Cet article a été publié dans le cadre d’une journée de simulation de rédaction web. Il a été validé, relu et corrigé par les élèves, en totale autonomie.

La démocratie locale, à vocation plus directe, est souvent prônée comme le moyen de revitaliser la démocratie en France et de remobiliser le sentiment citoyen. Pourtant, les dispositifs de participation rencontrent la même lassitude que les élections.
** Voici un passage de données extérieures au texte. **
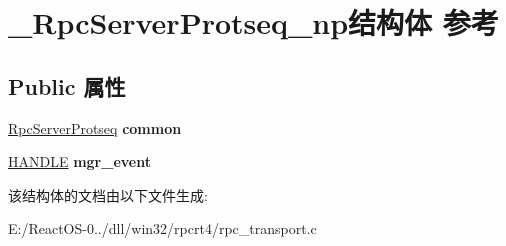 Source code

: \hypertarget{struct___rpc_server_protseq__np}{}\section{\+\_\+\+Rpc\+Server\+Protseq\+\_\+np结构体 参考}
\label{struct___rpc_server_protseq__np}
\subsection*{Public 属性}
\begin{DoxyCompactItemize}
\item 
\mbox{\label{struct___rpc_server_protseq__np_a48c1ca4947bcc5964a242faf9e50fa6f}} 
\hyperlink{struct___rpc_server_protseq}{Rpc\+Server\+Protseq} {\bfseries common}
\item 
\mbox{\label{struct___rpc_server_protseq__np_ab6f416d88772553c16ec42b35f683e47}} 
\hyperlink{interfacevoid}{H\+A\+N\+D\+LE} {\bfseries mgr\+\_\+event}
\end{DoxyCompactItemize}


该结构体的文档由以下文件生成\+:\begin{DoxyCompactItemize}
\item 
E\+:/\+React\+O\+S-\/0../dll/win32/rpcrt4/rpc\+\_\+transport.\+c\end{DoxyCompactItemize}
Espoir déçu, les dispositifs locaux de participation sont touchés par les mêmes phénomènes que le vote des représentants. Ce sont les mêmes catégories sociales qui participent, mais pour beaucoup d’entre eux c’est surtout qu’ils courent après leurs participants. « Il n’y a pas une demande sociale évidente, ni pour les conseils de quartier, ni pour les budgets participatifs, on retrouve la même désaffection populaire que pour les élections ». Guillaume Gourgues est chercheur au sein du laboratoire Triangle sur les sujets de  participation et de politisation. Pour lui, en plus d’être très coûteux en temps et en disponibilité, les dispositifs participatifs sont pensés à partir des besoins des commanditaires. On consulte les citoyens à partir des préoccupations des autorités locales sans leur donner un vrai pouvoir de décision.

Surtout, la place de l’initiative citoyenne dans ces dispositifs est quasiment inexistante. Les élus se servent juste de la délibération pour donner une légitimité à des décisions déjà prises : « Parfois oui, mais souvent cela sert même juste à faire de l’animation socio-culturelle ». Cela donne donc un dialogue de sourds. On laisse croire aux citoyens qu’ils peuvent participer, mais les conclusions ont une portée marginale sur le processus de décision.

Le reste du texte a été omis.